On 2019-01-16 6:56 p.m., Bart Van Assche wrote:
On Wed, 2019-01-16 at 10:57 -0500, Douglas Gilbert wrote:
The block layer assumes scsi_request:sense is always a valid
pointer. This is set up once in scsi_mq_init_request() and the
containing scsi_cmnd object is used often, being re-initialized
by scsi_init_command(). That works unless some code re-purposes
part of the scsi_cmnd object for something else. And that is
what bidi handling does in scsi_mq_prep_fn(). The result is an
oops at some later time when the partly overwritten object is
re-used. The overwrite is from d285203cf647d but 'git blame'
does not show removed code, so that commit may not be the
culprit.
Signed-off-by: Douglas Gilbert <dgilbert@xxxxxxxxxxxx>
---
This was found while injecting errors (thus generating sense data)

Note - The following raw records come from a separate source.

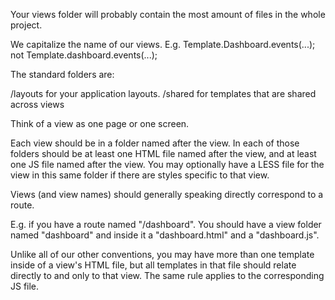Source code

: Your views folder will probably contain the most amount of files in the whole project.

We capitalize the name of our views. E.g. Template.Dashboard.events(...); not Template.dashboard.events(...);

The standard folders are:

/layouts for your application layouts.
/shared for templates that are shared across views

Think of a view as one page or one screen.

Each view should be in a folder named after the view.
In each of those folders should be at least one HTML file named after the view, and at least one JS file named after the view. You may optionally have a LESS file for the view in this same folder if there are styles specific to that view.

Views (and view names) should generally speaking directly correspond to a route.

E.g. if you have a route named "/dashboard". You should have a view folder named "dashboard" and inside it a "dashboard.html" and a "dashboard.js".

Unlike all of our other conventions, you may have more than one template inside of a view's HTML file, but all templates in that file should relate directly to and only to that view. The same rule applies to the corresponding JS file.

into a sequence of bidi commands. At some later time the block
layer blew up with a scsi_request::sense NULL dereference in
sg_rq_end_io(). Without testing I'm confident the bsg driver,
the osd ULD and exofs are exposed to this bug.
drivers/scsi/scsi_lib.c | 1 +
1 file changed, 1 insertion(+)
diff --git a/drivers/scsi/scsi_lib.c b/drivers/scsi/scsi_lib.c
index b13cc9288ba0..71259bd4040a 100644
--- a/drivers/scsi/scsi_lib.c
+++ b/drivers/scsi/scsi_lib.c
@@ -1175,6 +1175,7 @@ void scsi_init_command(struct scsi_device *dev, struct scsi_cmnd *cmd)
cmd->device = dev;
cmd->sense_buffer = buf;
+ cmd->req.sense = buf;
cmd->prot_sdb = prot;
cmd->flags = flags;
INIT_DELAYED_WORK(&cmd->abort_work, scmd_eh_abort_handler);
Hi Doug,
The description of this patch does not look correct to me. scsi_init_command()
does not overwrite the sense pointer. From the body of that function:
/* zero out the cmd, except for the embedded scsi_request */
memset((char *)cmd + sizeof(cmd->req), 0,
sizeof(*cmd) - sizeof(cmd->req) + dev->host->hostt->cmd_size);
It is not clear to me which code overwrites the sense pointer. I think that
needs to be figured out before discussion of this patch can continue.
Bart,
Please re-read the explanation. The two sentences in the middle should tell
you that you are looking at the wrong memset().
And I'm waiting for the person who wrote the questionable code to comment.
If you don't believe me, try sending a device reset to a scsi_debug device.
Then use sg_raw *** to send a XDWRITREAD(10) bidi command to the same scsi_debug
device, you should get a Unit Attention concerning that device reset. If
you do, keep sending that bidi command. Make sure you have no important
files open because that machine will lock solid. Basically what happens
when a rq_end_io() callback de-references a NULL pointer. It looks like
it has been there since 2014 and took me 2 days to find. Sorry that I can't
explain it in one simple sentence.
Douglas
*** Use 'man sg_raw' and see the EXAMPLES section (second to last example)
You can use a bsg device as shown.